Because (-2)^2 is 4 but no because a negative times a negative is a positive.

And with parentheses -2^2 is -4, because the number is done first and then the - is kept afterwards.

So why is (-2)^0 positive 1 and -1^0 a negative?

Is it because we're doing the same thing by adding the - after when unenclosed with a ( ) ?

 

[ineedhelpnow]

my explanation for it:

take $\frac{x^2}{x^2}$ when x is not equal to 0. obviously it's equal to 1, right? now by the law of subtraction for exponents $x^{2-2}=1$ which is $x^0=1$ this holds for all numbers

 

[Prove It]

my explanation for it:

take $\frac{x^2}{x^2}$ when x is not equal to 0. obviously it's equal to 1, right? now by the law of subtraction for exponents $x^{2-2}=1$ which is $x^0=1$ this holds for all numbers

More generally: Since $\displaystyle \begin{align*} \frac{a^m}{a^n} = a^{m-n} \end{align*}$, if the powers are the same then $\displaystyle \begin{align*} \frac{a^m}{a^m} = a^0 \end{align*}$. But the top and bottom are equal, and so they cancel leaving 1. So $\displaystyle \begin{align*} a^0 = 1 \end{align*}$.

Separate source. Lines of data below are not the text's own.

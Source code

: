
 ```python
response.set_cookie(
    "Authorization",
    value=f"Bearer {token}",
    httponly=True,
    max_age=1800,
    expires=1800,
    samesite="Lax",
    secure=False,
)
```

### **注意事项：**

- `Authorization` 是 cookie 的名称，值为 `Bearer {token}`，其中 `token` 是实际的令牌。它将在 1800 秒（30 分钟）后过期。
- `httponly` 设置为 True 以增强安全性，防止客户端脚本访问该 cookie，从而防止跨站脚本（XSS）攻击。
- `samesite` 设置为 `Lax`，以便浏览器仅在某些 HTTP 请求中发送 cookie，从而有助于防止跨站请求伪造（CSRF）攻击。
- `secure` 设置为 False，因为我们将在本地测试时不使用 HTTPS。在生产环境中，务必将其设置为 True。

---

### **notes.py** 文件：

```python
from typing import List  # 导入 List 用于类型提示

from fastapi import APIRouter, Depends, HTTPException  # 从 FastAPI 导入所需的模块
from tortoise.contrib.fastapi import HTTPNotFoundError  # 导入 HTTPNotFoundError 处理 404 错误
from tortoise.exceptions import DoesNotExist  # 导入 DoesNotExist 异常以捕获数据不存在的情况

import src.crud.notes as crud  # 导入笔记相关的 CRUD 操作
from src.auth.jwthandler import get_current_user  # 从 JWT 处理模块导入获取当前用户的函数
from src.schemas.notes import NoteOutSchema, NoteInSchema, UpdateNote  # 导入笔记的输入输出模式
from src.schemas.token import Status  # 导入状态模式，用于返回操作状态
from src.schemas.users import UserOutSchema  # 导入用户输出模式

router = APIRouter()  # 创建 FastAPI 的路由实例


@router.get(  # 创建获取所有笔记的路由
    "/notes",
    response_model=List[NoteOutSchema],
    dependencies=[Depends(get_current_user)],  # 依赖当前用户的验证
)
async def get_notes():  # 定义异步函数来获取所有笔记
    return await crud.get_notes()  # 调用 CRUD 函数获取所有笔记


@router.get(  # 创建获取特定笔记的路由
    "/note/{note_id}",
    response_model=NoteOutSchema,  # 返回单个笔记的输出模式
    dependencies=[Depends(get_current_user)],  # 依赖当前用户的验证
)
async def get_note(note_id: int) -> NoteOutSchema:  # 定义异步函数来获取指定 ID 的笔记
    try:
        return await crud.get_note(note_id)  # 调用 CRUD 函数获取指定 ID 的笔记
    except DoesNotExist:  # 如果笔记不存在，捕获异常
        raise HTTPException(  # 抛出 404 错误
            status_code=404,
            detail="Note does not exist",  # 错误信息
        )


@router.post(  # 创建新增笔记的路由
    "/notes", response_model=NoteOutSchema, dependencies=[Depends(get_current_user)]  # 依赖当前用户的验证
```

Just note, $\displaystyle \begin{align*} 0^0 \end{align*}$ is undefined.

 

[chisigma]

Why is base to power 0 always 1, even if it's .2^0 it =1?

Is it just counting the 1 time the .2 is existing? Is that why?And - base ^ 0 is negative whatever the number is so why is that not a negative one?

Because (-2)^2 is 4 but no because a negative times a negative is a positive.

And with parentheses -2^2 is -4, because the number is done first and then the - is kept afterwards.

So why is (-2)^0 positive 1 and -1^0 a negative?

Is it because we're doing the same thing by adding the - after when unenclosed with a ( ) ?

In the field of discrete mathematics a precise description of why it is $\displaystyle a^{0}=1$ no matter which is a [even a=0...] il given in...

http://mathhelpboards.com/discrete-mathematics-set-theory-logic-15/difference-equation-tutorial-draft-part-i-426.html#post2479

Kind regards

$\chi$ $\sigma$

 

[Dethrone]

So why is (-2)^0 positive 1 and -1^0 a negative?

Is it because we're doing the same thing by adding the - after when unenclosed with a ( ) ?

To answer your last question, yes, we are doing the same thing. $(-2)^0$ is simply $1$ because $(-2)^0=(-2)^{1-1}=\frac{(-2)}{(-2)}=1$. The negatives cancel out because they are enclosed in parenthesis (). However, $-1^0=(-1) \cdot 1^0$ has its negative outside the parenthesis so that operation is done last: $-1^0=(-1) \cdot 1^0=(-1) \cdot 1=-1$ :D

 

[Fernando Revilla]

Another interpretation using the concept of empty function:

If we want $\left|Y^X\right|=\left|Y\right|^{\left|X\right|}$ to hold for $X=\emptyset,$ then,$$\left|Y\right|^0=\left|Y\right|^{\left|\emptyset\right|}=\left|Y^{\emptyset}\right|=1,\quad \forall \left|Y\right|=0,1,2,\ldots$$